Barney Pityana was born in Uitenhage and attended the University of Fort Hare. He was one of the founding members of the South African Students’ Organisation of the Black Consciousness Movement with Steve Biko.Pityana read law in South Africa and is an admitted attorney of the High Court of South Africa. He also studied theology at King’s College London and trained for the Anglican ministry at Ripon College Cuddesdon Oxford. He served as a curate in the Ecumenical Parish of Woughton in Milton Keynes, Diocese of Oxford and was Vicar of Immanuel Highters Heath Birmingham.

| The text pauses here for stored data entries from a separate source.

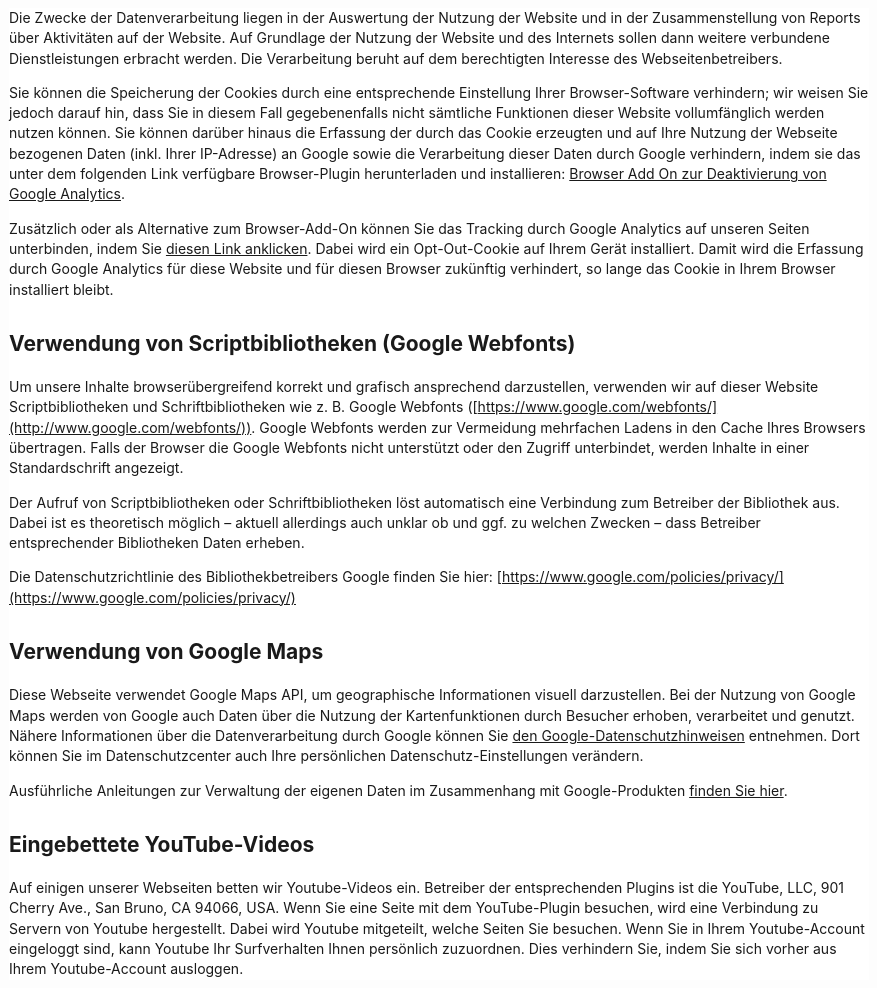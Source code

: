Die Zwecke der Datenverarbeitung liegen in der Auswertung der Nutzung der Website und in der Zusammenstellung von Reports über Aktivitäten auf der Website. Auf Grundlage der Nutzung der Website und des Internets sollen dann weitere verbundene Dienstleistungen erbracht werden. Die Verarbeitung beruht auf dem berechtigten Interesse des Webseitenbetreibers.

Sie können die Speicherung der Cookies durch eine entsprechende Einstellung Ihrer Browser-Software verhindern; wir weisen Sie jedoch darauf hin, dass Sie in diesem Fall gegebenenfalls nicht sämtliche Funktionen dieser Website vollumfänglich werden nutzen können. Sie können darüber hinaus die Erfassung der durch das Cookie erzeugten und auf Ihre Nutzung der Webseite bezogenen Daten (inkl. Ihrer IP-Adresse) an Google sowie die Verarbeitung dieser Daten durch Google verhindern, indem sie das unter dem folgenden Link verfügbare Browser-Plugin herunterladen und installieren: [Browser Add On zur Deaktivierung von Google Analytics](http://tools.google.com/dlpage/gaoptout?hl=de).

Zusätzlich oder als Alternative zum Browser-Add-On können Sie das Tracking durch Google Analytics auf unseren Seiten unterbinden, indem Sie [diesen Link anklicken](http://www.volksschule-partenkirchen.de/?DATENSCHUTZ%2BIMPRESSUM#). Dabei wird ein Opt-Out-Cookie auf Ihrem Gerät installiert. Damit wird die Erfassung durch Google Analytics für diese Website und für diesen Browser zukünftig verhindert, so lange das Cookie in Ihrem Browser installiert bleibt.

## **Verwendung von Scriptbibliotheken (Google Webfonts)**

Um unsere Inhalte browserübergreifend korrekt und grafisch ansprechend darzustellen, verwenden wir auf dieser Website Scriptbibliotheken und Schriftbibliotheken wie z. B. Google Webfonts ([https://www.google.com/webfonts/](http://www.google.com/webfonts/)). Google Webfonts werden zur Vermeidung mehrfachen Ladens in den Cache Ihres Browsers übertragen. Falls der Browser die Google Webfonts nicht unterstützt oder den Zugriff unterbindet, werden Inhalte in einer Standardschrift angezeigt.

Der Aufruf von Scriptbibliotheken oder Schriftbibliotheken löst automatisch eine Verbindung zum Betreiber der Bibliothek aus. Dabei ist es theoretisch möglich – aktuell allerdings auch unklar ob und ggf. zu welchen Zwecken – dass Betreiber entsprechender Bibliotheken Daten erheben.

Die Datenschutzrichtlinie des Bibliothekbetreibers Google finden Sie hier: [https://www.google.com/policies/privacy/](https://www.google.com/policies/privacy/)

## **Verwendung von Google Maps**

Diese Webseite verwendet Google Maps API, um geographische Informationen visuell darzustellen. Bei der Nutzung von Google Maps werden von Google auch Daten über die Nutzung der Kartenfunktionen durch Besucher erhoben, verarbeitet und genutzt. Nähere Informationen über die Datenverarbeitung durch Google können Sie [den Google-Datenschutzhinweisen](http://www.google.com/privacypolicy.html) entnehmen. Dort können Sie im Datenschutzcenter auch Ihre persönlichen Datenschutz-Einstellungen verändern.

Ausführliche Anleitungen zur Verwaltung der eigenen Daten im Zusammenhang mit Google-Produkten [finden Sie hier](http://www.dataliberation.org/).

## **Eingebettete YouTube-Videos**

Auf einigen unserer Webseiten betten wir Youtube-Videos ein. Betreiber der entsprechenden Plugins ist die YouTube, LLC, 901 Cherry Ave., San Bruno, CA 94066, USA. Wenn Sie eine Seite mit dem YouTube-Plugin besuchen, wird eine Verbindung zu Servern von Youtube hergestellt. Dabei wird Youtube mitgeteilt, welche Seiten Sie besuchen. Wenn Sie in Ihrem Youtube-Account eingeloggt sind, kann Youtube Ihr Surfverhalten Ihnen persönlich zuzuordnen. Dies verhindern Sie, indem Sie sich vorher aus Ihrem Youtube-Account ausloggen.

He has also served as Director of the World Council of Churches’ Programme to Combat Racism based in Geneva (1988-1992). He received a PhD in Religious Studies at the University of Cape Town in 1995.Pityana has published extensively in theology, human rights law and politics. He has also held various positions in Africa and internationally relating to his interests and commitment to human rights. Among these are serving on the Chairman of the AU Commission’s Steering Committee on African Intellectuals and the Diaspora; the African Governance Institute, Chairman of the African Council for Distance Education, and as Chairperson of Higher Education South Africa (HESA), which is the voice of the higher education vice-chancellors and institutions.In April 2006, Pityana received the Award of the Order of the Grand Counsellor of the Baobab: Silver from President Thabo Mbeki. Since 2011, he has been the Rector of the Anglican College of the Transfiguration in Grahamstown.